Your goal = Please retype the records below exactly, from the first line through the line containing "### Chat Completion Models", and leave out any pictures.

[Saved entries]
◇ ◇ ◇ ◇ ◇ ◇ ◇

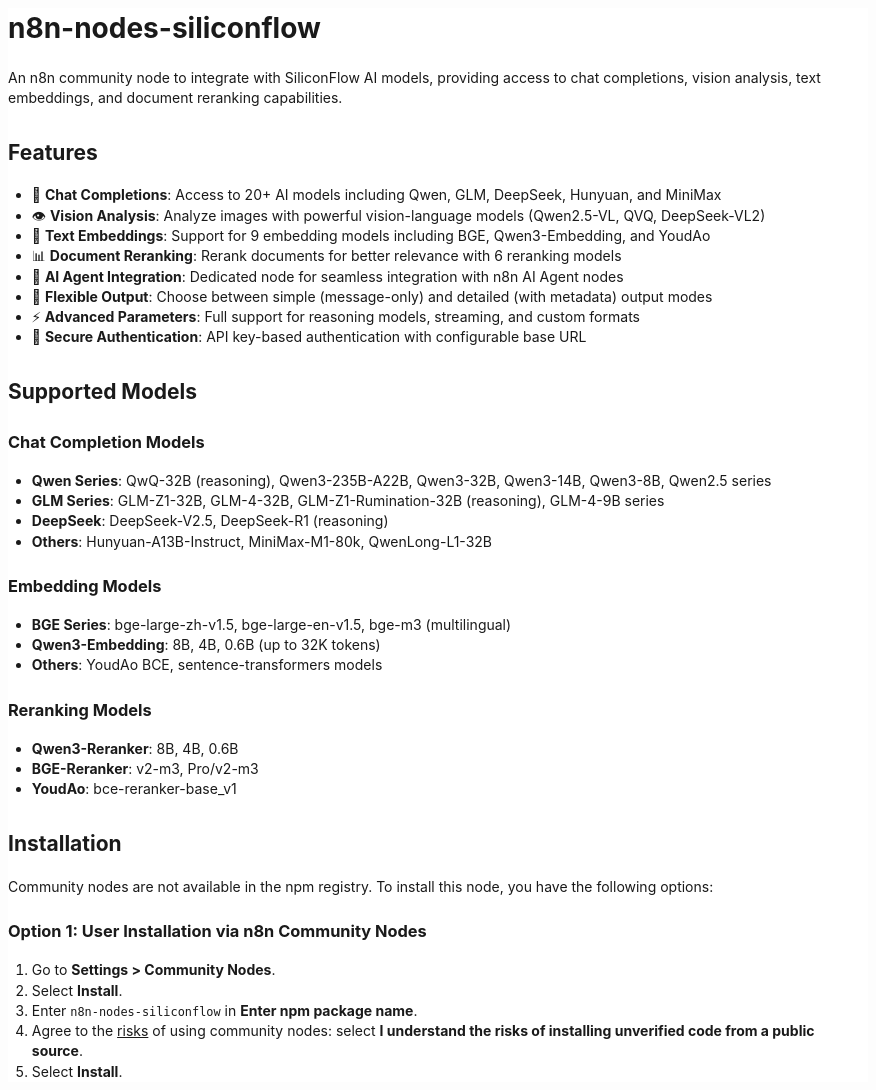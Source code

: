 # n8n-nodes-siliconflow

An n8n community node to integrate with SiliconFlow AI models, providing access to chat completions, vision analysis, text embeddings, and document reranking capabilities.

## Features

- 🤖 **Chat Completions**: Access to 20+ AI models including Qwen, GLM, DeepSeek, Hunyuan, and MiniMax
- 👁️ **Vision Analysis**: Analyze images with powerful vision-language models (Qwen2.5-VL, QVQ, DeepSeek-VL2)
- 🧮 **Text Embeddings**: Support for 9 embedding models including BGE, Qwen3-Embedding, and YoudAo
- 📊 **Document Reranking**: Rerank documents for better relevance with 6 reranking models
- 🎯 **AI Agent Integration**: Dedicated node for seamless integration with n8n AI Agent nodes
- 🔧 **Flexible Output**: Choose between simple (message-only) and detailed (with metadata) output modes
- ⚡ **Advanced Parameters**: Full support for reasoning models, streaming, and custom formats
- 🔐 **Secure Authentication**: API key-based authentication with configurable base URL

## Supported Models

### Chat Completion Models
- **Qwen Series**: QwQ-32B (reasoning), Qwen3-235B-A22B, Qwen3-32B, Qwen3-14B, Qwen3-8B, Qwen2.5 series
- **GLM Series**: GLM-Z1-32B, GLM-4-32B, GLM-Z1-Rumination-32B (reasoning), GLM-4-9B series
- **DeepSeek**: DeepSeek-V2.5, DeepSeek-R1 (reasoning)
- **Others**: Hunyuan-A13B-Instruct, MiniMax-M1-80k, QwenLong-L1-32B

### Embedding Models
- **BGE Series**: bge-large-zh-v1.5, bge-large-en-v1.5, bge-m3 (multilingual)
- **Qwen3-Embedding**: 8B, 4B, 0.6B (up to 32K tokens)
- **Others**: YoudAo BCE, sentence-transformers models

### Reranking Models
- **Qwen3-Reranker**: 8B, 4B, 0.6B
- **BGE-Reranker**: v2-m3, Pro/v2-m3
- **YoudAo**: bce-reranker-base_v1

## Installation

Community nodes are not available in the npm registry. To install this node, you have the following options:

### Option 1: User Installation via n8n Community Nodes

1. Go to **Settings > Community Nodes**.
2. Select **Install**.
3. Enter `n8n-nodes-siliconflow` in **Enter npm package name**.
4. Agree to the [risks](https://docs.n8n.io/integrations/community-nodes/risks/) of using community nodes: select **I understand the risks of installing unverified code from a public source**.
5. Select **Install**.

◇ ◇ ◇ ◇ ◇ ◇ ◇

Expected answer =
Source code

: # n8n-nodes-siliconflow

An n8n community node to integrate with SiliconFlow AI models, providing access to chat completions, vision analysis, text embeddings, and document reranking capabilities.

## Features

- 🤖 **Chat Completions**: Access to 20+ AI models including Qwen, GLM, DeepSeek, Hunyuan, and MiniMax
- 👁️ **Vision Analysis**: Analyze images with powerful vision-language models (Qwen2.5-VL, QVQ, DeepSeek-VL2)
- 🧮 **Text Embeddings**: Support for 9 embedding models including BGE, Qwen3-Embedding, and YoudAo
- 📊 **Document Reranking**: Rerank documents for better relevance with 6 reranking models
- 🎯 **AI Agent Integration**: Dedicated node for seamless integration with n8n AI Agent nodes
- 🔧 **Flexible Output**: Choose between simple (message-only) and detailed (with metadata) output modes
- ⚡ **Advanced Parameters**: Full support for reasoning models, streaming, and custom formats
- 🔐 **Secure Authentication**: API key-based authentication with configurable base URL

## Supported Models

### Chat Completion Models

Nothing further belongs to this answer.